В «закадровой вечности» чеховского романного потока после победы Солёного над Тузенбахом соперников у страсти не будет. 

Атмосфера любвеоставленности, безлюбости в «Вишнёвом саде» Кончаловского уже привычна персонажам, дышит ровно, уверенно. «Протуберанцы» её вспыхивают неожиданно, грубо, быстро успокаиваются. Например, в сцене ссоры Раневской и Трофимова. Желание нравиться всем у Дуняши (Александра Кузенкина), либо желание нравиться хозяйке у Яши (Владислав Боковин) здесь победительно, фарсово. Жаль, что с налётом вульгарности у Дуни. Желание любить и быть любимым у Епиходова, едва ли не современного Мальволио в трактовке Александра Бобровского, здесь заведомо в проигрыше, трагикомично. В третьей главе спектакля-романа все привыкли к искажённости представлений о том, когда-то, во времена потусторонней женщины в белом или «призрака» Шаляпина, называлось любовью. И только Гаев, странный игрок, чует вонь обезчещенного мира подделок и суррогатов. Потому – добровольный затворник, соперник самого себя. Потому при выходе из «бильярдной вселенной» в другую вселенную нужен ему поводырь Фирс. Фирсу – без трёх лет девяносто. На роль выбран молодой артист Антон Аносов. «Перетрактовка» роли Фирса будет ясна в финале.

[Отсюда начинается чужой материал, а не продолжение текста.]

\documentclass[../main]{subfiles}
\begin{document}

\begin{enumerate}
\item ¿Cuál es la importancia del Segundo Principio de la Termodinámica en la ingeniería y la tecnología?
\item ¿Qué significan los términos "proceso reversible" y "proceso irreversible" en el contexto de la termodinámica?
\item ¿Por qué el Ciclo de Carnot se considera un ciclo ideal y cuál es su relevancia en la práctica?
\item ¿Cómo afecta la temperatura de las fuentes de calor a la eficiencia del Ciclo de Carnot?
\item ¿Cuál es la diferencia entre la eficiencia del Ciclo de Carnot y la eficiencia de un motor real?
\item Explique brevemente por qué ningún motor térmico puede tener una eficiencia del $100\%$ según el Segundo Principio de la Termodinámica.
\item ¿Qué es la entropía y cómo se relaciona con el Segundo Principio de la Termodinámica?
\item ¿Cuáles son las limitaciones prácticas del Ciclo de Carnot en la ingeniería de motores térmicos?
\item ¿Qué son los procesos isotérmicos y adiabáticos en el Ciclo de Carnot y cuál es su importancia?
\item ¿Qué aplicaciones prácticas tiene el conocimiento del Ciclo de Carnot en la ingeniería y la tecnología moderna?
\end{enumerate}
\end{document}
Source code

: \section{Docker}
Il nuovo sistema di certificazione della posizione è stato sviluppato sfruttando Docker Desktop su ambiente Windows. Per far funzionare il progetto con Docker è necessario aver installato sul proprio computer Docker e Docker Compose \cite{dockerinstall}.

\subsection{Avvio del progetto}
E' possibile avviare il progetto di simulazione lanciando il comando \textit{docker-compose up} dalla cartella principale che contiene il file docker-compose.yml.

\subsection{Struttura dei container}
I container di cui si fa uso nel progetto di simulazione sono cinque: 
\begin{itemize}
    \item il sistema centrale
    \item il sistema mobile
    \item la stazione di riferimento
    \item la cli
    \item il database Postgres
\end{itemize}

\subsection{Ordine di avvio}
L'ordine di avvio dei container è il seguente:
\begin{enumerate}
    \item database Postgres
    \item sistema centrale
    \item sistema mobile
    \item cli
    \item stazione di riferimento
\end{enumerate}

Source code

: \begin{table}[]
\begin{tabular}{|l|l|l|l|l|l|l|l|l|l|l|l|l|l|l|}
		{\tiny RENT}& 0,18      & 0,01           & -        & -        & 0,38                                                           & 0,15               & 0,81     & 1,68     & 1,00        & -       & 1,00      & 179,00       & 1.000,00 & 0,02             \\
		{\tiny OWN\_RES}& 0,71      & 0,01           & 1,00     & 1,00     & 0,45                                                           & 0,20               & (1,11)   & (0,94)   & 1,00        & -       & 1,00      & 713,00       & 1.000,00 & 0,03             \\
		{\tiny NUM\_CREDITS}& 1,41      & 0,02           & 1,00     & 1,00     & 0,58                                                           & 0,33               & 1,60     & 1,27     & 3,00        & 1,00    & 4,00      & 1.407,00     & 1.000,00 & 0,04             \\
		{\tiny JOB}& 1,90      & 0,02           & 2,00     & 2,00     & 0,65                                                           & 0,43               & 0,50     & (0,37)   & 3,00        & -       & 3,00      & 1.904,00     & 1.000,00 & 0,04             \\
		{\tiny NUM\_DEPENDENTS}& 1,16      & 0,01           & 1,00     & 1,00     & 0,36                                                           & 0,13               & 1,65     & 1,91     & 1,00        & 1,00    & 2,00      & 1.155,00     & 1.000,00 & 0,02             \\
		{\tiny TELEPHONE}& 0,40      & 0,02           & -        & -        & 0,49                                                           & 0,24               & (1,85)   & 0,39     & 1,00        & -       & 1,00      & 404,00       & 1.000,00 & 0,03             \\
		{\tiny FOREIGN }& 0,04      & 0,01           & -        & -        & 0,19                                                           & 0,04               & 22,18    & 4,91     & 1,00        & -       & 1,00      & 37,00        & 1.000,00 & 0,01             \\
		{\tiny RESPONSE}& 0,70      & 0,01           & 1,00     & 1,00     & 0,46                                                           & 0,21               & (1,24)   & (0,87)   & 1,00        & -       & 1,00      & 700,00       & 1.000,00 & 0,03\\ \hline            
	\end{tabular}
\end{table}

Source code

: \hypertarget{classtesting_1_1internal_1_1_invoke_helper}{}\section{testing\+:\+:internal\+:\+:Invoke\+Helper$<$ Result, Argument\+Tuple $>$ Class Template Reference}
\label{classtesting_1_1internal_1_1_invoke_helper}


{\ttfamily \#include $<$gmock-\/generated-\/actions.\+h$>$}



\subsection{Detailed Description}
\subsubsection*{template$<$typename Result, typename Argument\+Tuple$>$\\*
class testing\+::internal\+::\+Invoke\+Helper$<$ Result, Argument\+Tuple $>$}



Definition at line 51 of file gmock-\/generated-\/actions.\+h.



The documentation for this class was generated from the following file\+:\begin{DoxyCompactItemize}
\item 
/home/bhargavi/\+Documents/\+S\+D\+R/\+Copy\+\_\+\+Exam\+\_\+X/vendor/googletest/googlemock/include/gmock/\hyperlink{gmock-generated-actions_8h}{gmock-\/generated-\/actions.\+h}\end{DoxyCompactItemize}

Галина Боб – двадцатичетырёхлетняя Варя. Строгая, скрытная, всячески закутанная девушка цвета пепла. Художник по костюмам Тамара Эшба сделала оттенки пепельного едва ли не доминирующими в цветовом их решении. Раневская с трудом, не сразу после раскутывания при встрече узнаёт Варю. Хорошо спрятанная в пьесе внесценическая история ничейности Вари выведена на поверхность. Варя-приёмыш по сути – двойник Шарлотты. Чья дочь? Кто отец и мать? Неизвестно. Всё это следует из мимолётной сцены неузнавания. Актрисе предложено сыграть ситуацию столкновения порядка и беспорядка. И в бытовом смысле, и в смысле устоев долга, чести, нравственности чистоты. Несмотря на молодость, она «старушка» и – вечная хранительница, домоуправительница. Чувствуя свою ненужность, пустоцветность, незаконность, эта Варя, тем не менее – цельная натура. Иллюзии, пустые мечтания над ней не властны. Не позволяя себе надеяться на любовь Лопахина, она не может отказаться от желания стать его женой. Тут нет места двусмысленности, нет места греху, блуду. Замужество – наиважнейший акт в судьбе, твёрдая основа неостановимого потока жизни; божественный  п о р я д о к , определяющий в человеке его честь или бесчестье. На твёрдую в божественный порядок натыкается Лопахин. Вышучивает – и трусит. Отстаивая именно такой порядок, по-матерински, по-сестрински, Варя оберегает юную Аню (Юлия Хлынина) от беспорядка, от романа-страсти. И если во Франции навязанная Варей Шарлотта сберегла честь Ани, то в России Петя Трофимов несомненно Аню погубит. Комедия! Петя в исполнении Евгения Ратькова, долговязый, сильно худой и некрасивый, всегда полуголодный студент. Он умён, понимает, что Аню ему «взять» нечем – и философствует, увлекает. Но – болен чахоткой, как упоминалось. В начале она незаметна. К осени, когда всё в имении решено, у них с Аней тоже, болезнь обостряется, кашель невозможно скрыть. Никуда он не дойдёт – обречён.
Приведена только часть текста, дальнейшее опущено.